Apply power smoothly and gradually, walking the throttles forward evenly until reaching full takeoff power in the first 1/3 of the runway.  The aircraft will have a moderate tendency to pull to the left; use right rudder or differential throttle to correct.  Good rudder control is achieved by 80 mph IAS.  At 90 mph IAS, pull back on the yoke to lighten the nosewheel and assist in raising the nose.  Hold the nose up and allow the aircraft to fly itself off the runway at about 120-130 mph, depending on gross weight.  Retract gear as soon as a positive rate of climb is established. After reaching 140 mph IAS reduce power to rated power (46" Hg and 2550 rpm).  Retract flaps before reaching 150 mph IAS.  Hold the aircraft in a very shallow climb until an indicated airspeed of 155 mph is achieved.

Taken from http://www.shockwaveproductions.com/wingsofpower/manual/b24.htm

[Straiga]

Great post 214th Cavalier Thanks

I have time in a b-17G sounds like what how the 17 was on takeoff and real heavy on controls too. Trim baby!

HMM but no aileron for prop torque and no aileron trim for takeoff especialy in a heavy airplane like this, interesting.

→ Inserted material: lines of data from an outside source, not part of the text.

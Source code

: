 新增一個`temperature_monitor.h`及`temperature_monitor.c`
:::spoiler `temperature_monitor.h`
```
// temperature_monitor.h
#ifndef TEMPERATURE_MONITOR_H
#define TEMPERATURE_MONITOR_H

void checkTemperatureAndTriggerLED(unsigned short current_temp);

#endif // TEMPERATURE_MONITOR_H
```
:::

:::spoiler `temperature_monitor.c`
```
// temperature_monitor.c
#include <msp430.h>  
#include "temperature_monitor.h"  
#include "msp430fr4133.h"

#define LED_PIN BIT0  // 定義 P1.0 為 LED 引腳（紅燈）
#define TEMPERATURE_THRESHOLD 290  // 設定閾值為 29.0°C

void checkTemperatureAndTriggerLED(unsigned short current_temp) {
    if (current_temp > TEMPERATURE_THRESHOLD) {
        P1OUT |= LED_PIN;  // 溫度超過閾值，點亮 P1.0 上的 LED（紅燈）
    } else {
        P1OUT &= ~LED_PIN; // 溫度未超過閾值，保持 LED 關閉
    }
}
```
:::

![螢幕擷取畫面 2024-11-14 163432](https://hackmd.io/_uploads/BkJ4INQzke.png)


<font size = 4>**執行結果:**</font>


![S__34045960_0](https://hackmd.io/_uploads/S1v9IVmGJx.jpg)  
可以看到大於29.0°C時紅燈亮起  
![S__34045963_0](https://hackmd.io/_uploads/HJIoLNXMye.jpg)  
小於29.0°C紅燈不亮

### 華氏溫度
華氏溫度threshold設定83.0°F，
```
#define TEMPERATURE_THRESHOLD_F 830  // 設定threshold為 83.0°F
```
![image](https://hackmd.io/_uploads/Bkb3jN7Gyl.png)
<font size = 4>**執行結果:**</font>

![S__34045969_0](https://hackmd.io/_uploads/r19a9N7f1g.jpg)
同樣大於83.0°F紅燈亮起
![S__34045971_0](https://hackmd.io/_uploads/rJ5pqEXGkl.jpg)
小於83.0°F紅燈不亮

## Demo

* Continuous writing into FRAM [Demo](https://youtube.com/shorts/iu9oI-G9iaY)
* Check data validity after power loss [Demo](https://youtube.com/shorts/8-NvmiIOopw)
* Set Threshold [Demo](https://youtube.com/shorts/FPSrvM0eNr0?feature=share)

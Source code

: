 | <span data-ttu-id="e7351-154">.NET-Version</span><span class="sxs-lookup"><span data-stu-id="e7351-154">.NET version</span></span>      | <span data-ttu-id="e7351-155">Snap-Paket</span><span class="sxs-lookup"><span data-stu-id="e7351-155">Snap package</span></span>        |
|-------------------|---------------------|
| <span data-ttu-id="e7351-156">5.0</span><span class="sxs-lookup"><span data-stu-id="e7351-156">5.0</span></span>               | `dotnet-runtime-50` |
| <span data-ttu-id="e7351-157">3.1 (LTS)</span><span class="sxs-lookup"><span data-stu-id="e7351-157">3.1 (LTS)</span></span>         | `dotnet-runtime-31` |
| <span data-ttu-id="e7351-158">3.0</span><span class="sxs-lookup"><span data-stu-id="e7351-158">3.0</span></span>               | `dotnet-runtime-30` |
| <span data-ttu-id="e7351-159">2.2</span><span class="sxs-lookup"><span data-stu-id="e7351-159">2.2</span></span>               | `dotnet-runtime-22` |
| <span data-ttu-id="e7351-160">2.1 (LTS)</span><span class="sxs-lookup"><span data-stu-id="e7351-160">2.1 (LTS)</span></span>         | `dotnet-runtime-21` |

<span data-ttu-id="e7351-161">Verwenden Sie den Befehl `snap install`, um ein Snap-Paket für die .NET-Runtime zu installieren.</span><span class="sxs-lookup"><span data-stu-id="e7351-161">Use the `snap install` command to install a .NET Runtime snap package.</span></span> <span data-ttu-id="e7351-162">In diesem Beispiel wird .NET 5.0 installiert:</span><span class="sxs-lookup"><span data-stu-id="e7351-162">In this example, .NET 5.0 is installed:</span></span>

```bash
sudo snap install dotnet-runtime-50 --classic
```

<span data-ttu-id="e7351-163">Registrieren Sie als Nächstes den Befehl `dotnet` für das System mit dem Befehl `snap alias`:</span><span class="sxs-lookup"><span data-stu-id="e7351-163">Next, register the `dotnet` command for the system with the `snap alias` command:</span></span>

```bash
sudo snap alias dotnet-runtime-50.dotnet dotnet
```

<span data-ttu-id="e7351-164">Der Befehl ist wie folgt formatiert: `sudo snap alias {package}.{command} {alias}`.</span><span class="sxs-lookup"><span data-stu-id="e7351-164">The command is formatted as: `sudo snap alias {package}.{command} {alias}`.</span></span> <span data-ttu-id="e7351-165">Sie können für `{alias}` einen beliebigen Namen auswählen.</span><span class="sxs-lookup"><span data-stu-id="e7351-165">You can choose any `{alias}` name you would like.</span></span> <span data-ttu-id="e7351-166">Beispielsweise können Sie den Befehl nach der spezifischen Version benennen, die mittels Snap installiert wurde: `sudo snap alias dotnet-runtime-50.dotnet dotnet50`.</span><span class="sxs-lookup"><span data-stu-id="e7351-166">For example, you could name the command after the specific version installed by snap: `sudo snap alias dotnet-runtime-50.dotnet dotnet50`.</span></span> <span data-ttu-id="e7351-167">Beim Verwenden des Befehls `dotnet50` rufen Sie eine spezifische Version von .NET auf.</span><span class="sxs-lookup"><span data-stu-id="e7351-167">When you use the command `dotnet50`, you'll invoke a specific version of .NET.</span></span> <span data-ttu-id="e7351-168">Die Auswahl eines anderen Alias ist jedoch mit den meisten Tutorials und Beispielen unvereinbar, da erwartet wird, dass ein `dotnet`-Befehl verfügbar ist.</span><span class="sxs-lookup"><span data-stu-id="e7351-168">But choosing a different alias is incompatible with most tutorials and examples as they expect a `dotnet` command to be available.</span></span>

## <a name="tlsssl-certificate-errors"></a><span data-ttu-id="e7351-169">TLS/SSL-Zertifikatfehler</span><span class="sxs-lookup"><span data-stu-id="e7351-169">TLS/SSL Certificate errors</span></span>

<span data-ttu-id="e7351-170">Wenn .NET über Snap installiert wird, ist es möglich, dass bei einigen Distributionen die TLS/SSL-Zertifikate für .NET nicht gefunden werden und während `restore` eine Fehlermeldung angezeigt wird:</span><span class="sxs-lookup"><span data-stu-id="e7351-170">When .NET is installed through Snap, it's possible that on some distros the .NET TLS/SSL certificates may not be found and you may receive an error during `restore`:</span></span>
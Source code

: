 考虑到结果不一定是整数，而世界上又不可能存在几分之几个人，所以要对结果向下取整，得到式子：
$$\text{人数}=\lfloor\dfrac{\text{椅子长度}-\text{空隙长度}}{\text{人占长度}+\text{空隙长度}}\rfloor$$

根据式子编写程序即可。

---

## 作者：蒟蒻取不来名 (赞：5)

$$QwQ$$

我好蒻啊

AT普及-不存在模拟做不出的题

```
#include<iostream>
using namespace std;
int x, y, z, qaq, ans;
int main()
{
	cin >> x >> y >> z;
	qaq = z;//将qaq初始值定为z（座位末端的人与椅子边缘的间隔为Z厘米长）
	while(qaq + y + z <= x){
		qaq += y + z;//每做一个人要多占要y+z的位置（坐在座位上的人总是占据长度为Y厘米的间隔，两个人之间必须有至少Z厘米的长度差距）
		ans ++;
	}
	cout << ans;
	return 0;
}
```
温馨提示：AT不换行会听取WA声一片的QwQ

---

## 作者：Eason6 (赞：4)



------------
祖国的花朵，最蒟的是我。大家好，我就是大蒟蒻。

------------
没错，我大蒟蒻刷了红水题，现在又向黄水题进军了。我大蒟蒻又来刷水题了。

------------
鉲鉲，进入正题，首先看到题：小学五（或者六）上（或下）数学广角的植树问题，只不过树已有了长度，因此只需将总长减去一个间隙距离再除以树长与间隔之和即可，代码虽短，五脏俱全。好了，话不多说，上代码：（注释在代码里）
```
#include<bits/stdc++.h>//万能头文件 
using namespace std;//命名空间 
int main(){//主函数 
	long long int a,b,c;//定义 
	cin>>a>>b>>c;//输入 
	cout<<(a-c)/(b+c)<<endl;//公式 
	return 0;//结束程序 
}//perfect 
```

It may be I might know something.

I was just wandering why in AHII the B-24 rolls right aileron in on auto takeoff and has right aileron in cruise flight. But I dont see any major rudder input either. In auto takeoff it should reflect the same control inputs as you decribed.

Seems like all the planes in auto takeoff are the same way. I know when flying any single fighter that when you look back in a climb the rudder should be deflected right quite a bit but its is just centered. I just dont understand. In the real plane its definatly way to the right. You have to hold rudder for P-factor and slip stream to point the nose.

Straiga

[GScholz]

Straiga, instead of looking at the control surfaces look at the trim gauges. Auto-pilot in AH only control trim AFAIK

[Straiga]

I know but when you look at the surfaces they dont reflect needing rudder in the climb, its 0. At least some rudder should be used right. When you trim the controls it should be deflected. The trim tab goes one way while the control surface is deflected in the oposit direction.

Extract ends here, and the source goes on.